L’empereur Napoléon III, par respect pour la réputation de la danseuse qu’il connaissait, avait bien vite étouffé l’affaire: un peu de baume pris dans sa cassette avait guéri la vanité du général. Une semonce paternelle à Sabaillan avait satisfait la morale.
Seulement, le colonel, auquel le Sénat était promis comme un encouragement, s’il redevenait sage, avait été contraint de donner sa démission et de se retirer dans son château des Épines.
M. de Sabaillan dépensa sa mauvaise humeur de disgracié en exercices violents, en chasses continues; puis, devenu veuf, n’ayant plus personne à trahir, il s’ennuya, et s’avisa d’aimer pour tout de bon, d’aimer pour en faire sa femme mademoiselle Antonie Dubois, l’institutrice de sa fille, dont il n’avait pu faire sa maîtresse.
Antonie était une orpheline, pauvre, intelligente, qui fut touchée de la demande de M. de Sabaillan, sans en être séduite. Elle aimait son élève, mademoiselle Céline, comme une petite sœu; elle voulut l’aimer comme son enfant.
L’ambition de la maternité l’avait sollicitée parfois. Elle la tenta tout à fait, beaucoup plus que la protestation d’amour du comte, qui l’avait alarmée d’abord.
Elle eut l’éblouissement d’une vision de famille. Elle avait été l’amie de madame de Sabaillan, qui lui avait pour ainsi dire légué sa fille dans un baiser d’adieu; elle accepta, comme une bénédiction de la morte, la tâche difficile et délicate de lui succéder.
Le comte ne s’avouait pas qu’il se remariait aussi pour que son château ne fût jamais vide et pour que sa fille ne l’embarrassât pas en grandissant. Il eut une flambée d’enthousiasme; il fut reconnaissant pendant six mois, resta galant et courtois envers la nouvelle comtesse, dont l’esprit Le charmait, mais se crut autorisé, par ce mariage qui lui donnait une châtelaine, à quitter souvent le château, pour de grandes parties de chasse, pour des voyages à travers la France, pour des visites à d’anciens camarades du régiment revenant, après chaque absence, plus jeune et plus amoureux; comme si cette gymnastique eût été un calcul de son amour autant qu’elle était un besoin de son tempérament.
Il était remarié depuis cinq ans, lorsqu’il avait été rappelé du fond des Ardennes, où il chassait, par une lettre de Martial, son vieux soldat d’ordonnance, devenu jardinier, régisseur, factotum du château des Épines.

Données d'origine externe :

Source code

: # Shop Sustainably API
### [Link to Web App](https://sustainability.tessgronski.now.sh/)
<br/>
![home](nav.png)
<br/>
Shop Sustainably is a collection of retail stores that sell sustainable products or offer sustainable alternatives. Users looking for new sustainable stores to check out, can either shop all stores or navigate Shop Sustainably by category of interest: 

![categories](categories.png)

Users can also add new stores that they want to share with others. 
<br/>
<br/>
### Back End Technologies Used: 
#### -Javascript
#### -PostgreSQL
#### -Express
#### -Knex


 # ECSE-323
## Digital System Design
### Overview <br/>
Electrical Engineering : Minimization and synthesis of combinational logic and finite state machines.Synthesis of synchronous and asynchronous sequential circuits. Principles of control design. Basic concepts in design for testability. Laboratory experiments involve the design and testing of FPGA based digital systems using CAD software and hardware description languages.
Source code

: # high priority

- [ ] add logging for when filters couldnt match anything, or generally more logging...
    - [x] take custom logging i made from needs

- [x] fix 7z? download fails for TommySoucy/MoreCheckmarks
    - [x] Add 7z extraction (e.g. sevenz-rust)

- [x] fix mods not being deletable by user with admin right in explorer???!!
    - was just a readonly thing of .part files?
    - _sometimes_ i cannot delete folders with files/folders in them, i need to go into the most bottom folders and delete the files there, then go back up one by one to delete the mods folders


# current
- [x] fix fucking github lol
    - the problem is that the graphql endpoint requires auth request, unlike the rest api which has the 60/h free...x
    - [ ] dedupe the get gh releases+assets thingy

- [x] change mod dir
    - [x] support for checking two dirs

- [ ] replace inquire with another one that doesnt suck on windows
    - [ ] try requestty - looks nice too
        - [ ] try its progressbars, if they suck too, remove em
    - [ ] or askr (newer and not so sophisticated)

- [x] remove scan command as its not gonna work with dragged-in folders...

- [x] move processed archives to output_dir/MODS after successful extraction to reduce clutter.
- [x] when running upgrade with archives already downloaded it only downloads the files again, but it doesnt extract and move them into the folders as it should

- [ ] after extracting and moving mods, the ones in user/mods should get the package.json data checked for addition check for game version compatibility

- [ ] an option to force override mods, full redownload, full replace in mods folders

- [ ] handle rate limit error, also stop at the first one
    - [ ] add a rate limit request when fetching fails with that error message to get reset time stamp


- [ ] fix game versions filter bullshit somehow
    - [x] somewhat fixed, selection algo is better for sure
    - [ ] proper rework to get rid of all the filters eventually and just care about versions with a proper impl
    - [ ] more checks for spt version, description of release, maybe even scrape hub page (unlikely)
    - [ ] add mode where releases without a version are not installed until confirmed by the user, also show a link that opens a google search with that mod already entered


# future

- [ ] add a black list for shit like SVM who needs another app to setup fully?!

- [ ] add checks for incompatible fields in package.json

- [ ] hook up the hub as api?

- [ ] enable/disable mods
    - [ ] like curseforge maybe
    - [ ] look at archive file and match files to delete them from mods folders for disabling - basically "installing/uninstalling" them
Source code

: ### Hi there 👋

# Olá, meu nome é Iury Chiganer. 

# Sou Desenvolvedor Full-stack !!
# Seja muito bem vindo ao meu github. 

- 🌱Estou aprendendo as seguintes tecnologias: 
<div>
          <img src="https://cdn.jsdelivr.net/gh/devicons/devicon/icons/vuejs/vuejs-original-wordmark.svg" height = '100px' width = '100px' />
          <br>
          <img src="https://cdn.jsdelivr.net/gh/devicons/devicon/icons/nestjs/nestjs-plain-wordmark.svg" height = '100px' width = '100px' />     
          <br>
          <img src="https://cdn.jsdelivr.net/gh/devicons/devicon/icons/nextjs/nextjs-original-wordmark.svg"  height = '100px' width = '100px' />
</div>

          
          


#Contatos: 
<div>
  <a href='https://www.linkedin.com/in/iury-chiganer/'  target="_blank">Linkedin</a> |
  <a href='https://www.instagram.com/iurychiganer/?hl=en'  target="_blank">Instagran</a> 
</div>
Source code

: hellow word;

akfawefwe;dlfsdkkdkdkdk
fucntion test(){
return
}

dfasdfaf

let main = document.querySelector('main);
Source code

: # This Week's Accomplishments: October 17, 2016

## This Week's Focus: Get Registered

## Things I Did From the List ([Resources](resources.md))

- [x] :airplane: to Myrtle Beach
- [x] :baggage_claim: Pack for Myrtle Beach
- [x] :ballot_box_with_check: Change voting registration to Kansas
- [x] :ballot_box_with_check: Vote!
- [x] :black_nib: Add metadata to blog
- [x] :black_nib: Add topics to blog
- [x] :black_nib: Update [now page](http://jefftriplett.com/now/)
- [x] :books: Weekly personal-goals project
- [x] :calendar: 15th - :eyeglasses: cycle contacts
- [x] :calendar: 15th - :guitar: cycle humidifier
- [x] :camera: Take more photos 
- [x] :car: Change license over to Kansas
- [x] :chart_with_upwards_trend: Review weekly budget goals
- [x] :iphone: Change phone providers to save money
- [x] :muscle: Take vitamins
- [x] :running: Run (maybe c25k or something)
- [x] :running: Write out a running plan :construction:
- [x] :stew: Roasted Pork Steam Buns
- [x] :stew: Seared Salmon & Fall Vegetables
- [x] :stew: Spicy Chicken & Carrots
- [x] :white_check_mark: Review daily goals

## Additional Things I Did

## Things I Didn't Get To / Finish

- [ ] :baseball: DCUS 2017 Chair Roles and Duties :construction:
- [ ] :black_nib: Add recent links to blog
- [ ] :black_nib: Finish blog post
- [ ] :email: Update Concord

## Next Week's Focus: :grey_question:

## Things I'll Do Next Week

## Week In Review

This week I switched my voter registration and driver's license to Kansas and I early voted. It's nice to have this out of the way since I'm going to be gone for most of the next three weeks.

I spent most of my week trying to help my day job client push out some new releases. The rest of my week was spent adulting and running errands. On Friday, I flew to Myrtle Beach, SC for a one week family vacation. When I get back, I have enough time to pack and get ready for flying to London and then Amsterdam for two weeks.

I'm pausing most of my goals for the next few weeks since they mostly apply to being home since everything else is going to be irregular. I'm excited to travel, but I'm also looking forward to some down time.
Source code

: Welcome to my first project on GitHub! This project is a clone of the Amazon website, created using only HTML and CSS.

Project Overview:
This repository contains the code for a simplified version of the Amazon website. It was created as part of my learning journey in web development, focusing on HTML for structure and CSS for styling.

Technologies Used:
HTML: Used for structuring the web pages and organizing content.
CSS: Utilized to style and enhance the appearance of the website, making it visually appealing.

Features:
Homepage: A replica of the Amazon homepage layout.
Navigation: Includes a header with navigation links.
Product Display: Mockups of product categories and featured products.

Martial était incapable de mentir; mais le moindre indice accusateur qui lui permettait de satisfaire son antipathie contre la nouvelle comtesse était bien reçu.
La domesticité, jalouse par essence des situations intermédiaires entre le maître et le valet, ne pardonne pas les mésalliances, même, sinon surtout, celles qui descendent presque jusqu’à l’office.
Dieu merci, la fierté du colonel, comte de Sabaillan, n’était pas descendue jusque-là; mais c’était déjà trop pour la fierté aristocratique de l’ancien brosseur du comte que cet honneur fait à une institutrice pauvre, qui avait le tort d’être jolie. Ne pouvant en vouloir sérieusement à son colonel, le soldat s’en était donné à cœur-joie de détester, d’espionner, de dénoncer madame de Sabaillan.
Nous l’avons vu hésiter à tirer sur un inconnu.
Il était fort possible qu’au fond de cette pusillanimité il y eût le regret, à demi inconscient, de n’avoir pas reçu le commandement de tirer d’abord sur la comtesse.
L’amant était pour lui une autre victime des roueries de la femme qui avait englué son maître, et il était presque tenté de plaindre ce complice.
Pendant que M. de Sabaillan et Martial se dirigeaient vers la rivière, Antonie gardait la même attitude, priant, pleurant, réfléchissant, écoutant tout à la fois.
Une heure se passa.
La comtesse entendit fermer les portes du rez-de-chaussée. Les meurtriers étaient revenus. Mais, à ce bruit, succéda tout à coup un silence si profond et si prolongé, que la malheureuse femme comprit que, du moins pour le restant de la nuit, toute tentative d’interrogatoire avait cessé. Elle était libre dans sa prison. Elle avait le loisir de combiner un plan de défense.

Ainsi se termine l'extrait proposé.